- DATA PROVIDED -
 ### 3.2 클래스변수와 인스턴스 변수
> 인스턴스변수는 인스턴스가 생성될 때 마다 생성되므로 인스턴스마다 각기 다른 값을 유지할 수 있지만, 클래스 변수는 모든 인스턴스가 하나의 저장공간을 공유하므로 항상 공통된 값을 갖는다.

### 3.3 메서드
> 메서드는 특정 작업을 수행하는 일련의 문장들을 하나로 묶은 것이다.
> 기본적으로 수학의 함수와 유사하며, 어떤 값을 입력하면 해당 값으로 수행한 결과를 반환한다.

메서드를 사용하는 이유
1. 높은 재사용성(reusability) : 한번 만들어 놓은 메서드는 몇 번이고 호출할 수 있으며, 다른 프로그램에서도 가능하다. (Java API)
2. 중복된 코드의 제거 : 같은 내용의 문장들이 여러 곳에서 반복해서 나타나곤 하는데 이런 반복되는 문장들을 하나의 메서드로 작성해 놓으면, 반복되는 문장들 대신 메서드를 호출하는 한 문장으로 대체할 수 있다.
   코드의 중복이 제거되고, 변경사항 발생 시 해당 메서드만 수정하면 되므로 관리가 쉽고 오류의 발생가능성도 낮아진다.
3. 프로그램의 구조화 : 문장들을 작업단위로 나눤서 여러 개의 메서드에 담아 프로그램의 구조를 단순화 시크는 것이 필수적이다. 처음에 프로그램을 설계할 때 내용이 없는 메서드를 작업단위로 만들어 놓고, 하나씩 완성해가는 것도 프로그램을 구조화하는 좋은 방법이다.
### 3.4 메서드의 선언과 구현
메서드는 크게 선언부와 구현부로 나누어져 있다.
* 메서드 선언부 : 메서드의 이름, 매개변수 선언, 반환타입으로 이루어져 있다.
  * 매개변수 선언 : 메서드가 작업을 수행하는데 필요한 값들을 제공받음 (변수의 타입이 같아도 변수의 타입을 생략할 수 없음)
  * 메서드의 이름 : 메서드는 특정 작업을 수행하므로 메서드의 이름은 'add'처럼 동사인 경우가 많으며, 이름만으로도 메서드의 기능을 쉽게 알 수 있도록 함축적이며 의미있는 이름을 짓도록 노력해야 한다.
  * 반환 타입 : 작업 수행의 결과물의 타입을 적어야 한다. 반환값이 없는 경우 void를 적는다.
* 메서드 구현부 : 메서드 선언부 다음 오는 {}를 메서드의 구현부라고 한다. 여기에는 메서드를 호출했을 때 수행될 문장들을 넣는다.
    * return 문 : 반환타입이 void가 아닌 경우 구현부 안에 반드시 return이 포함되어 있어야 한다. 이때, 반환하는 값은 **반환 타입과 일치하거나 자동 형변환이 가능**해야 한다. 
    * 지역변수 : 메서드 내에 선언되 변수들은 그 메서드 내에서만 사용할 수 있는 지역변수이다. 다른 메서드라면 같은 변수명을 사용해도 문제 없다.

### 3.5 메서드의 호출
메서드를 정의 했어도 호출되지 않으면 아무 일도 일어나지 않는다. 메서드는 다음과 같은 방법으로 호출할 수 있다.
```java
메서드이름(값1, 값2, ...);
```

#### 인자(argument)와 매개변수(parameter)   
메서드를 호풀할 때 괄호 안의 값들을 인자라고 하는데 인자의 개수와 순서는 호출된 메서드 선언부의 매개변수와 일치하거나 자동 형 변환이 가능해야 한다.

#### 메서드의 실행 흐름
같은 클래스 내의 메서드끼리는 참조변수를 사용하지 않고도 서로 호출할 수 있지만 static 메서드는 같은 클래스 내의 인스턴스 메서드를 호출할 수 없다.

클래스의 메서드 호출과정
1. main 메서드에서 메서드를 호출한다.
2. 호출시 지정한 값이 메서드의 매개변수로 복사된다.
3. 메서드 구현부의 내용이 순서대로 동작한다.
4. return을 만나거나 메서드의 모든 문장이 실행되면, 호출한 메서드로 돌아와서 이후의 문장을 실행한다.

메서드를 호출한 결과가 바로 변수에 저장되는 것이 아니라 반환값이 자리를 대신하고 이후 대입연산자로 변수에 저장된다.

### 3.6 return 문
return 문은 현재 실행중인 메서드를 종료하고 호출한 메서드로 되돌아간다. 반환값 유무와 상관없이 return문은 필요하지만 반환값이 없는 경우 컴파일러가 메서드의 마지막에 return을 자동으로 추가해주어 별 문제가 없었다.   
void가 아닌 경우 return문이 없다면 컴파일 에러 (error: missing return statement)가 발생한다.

- WHAT THIS TASK INVOLVES -
All that belongs in the answer is the run of lines above from the line containing "1. 높은 재사용성(reusability)" through the line containing "코드의 중복이 제거되고, 변경사항", exactly as written.

- RESPONSE -
1. 높은 재사용성(reusability) : 한번 만들어 놓은 메서드는 몇 번이고 호출할 수 있으며, 다른 프로그램에서도 가능하다. (Java API)
2. 중복된 코드의 제거 : 같은 내용의 문장들이 여러 곳에서 반복해서 나타나곤 하는데 이런 반복되는 문장들을 하나의 메서드로 작성해 놓으면, 반복되는 문장들 대신 메서드를 호출하는 한 문장으로 대체할 수 있다.
   코드의 중복이 제거되고, 변경사항 발생 시 해당 메서드만 수정하면 되므로 관리가 쉽고 오류의 발생가능성도 낮아진다.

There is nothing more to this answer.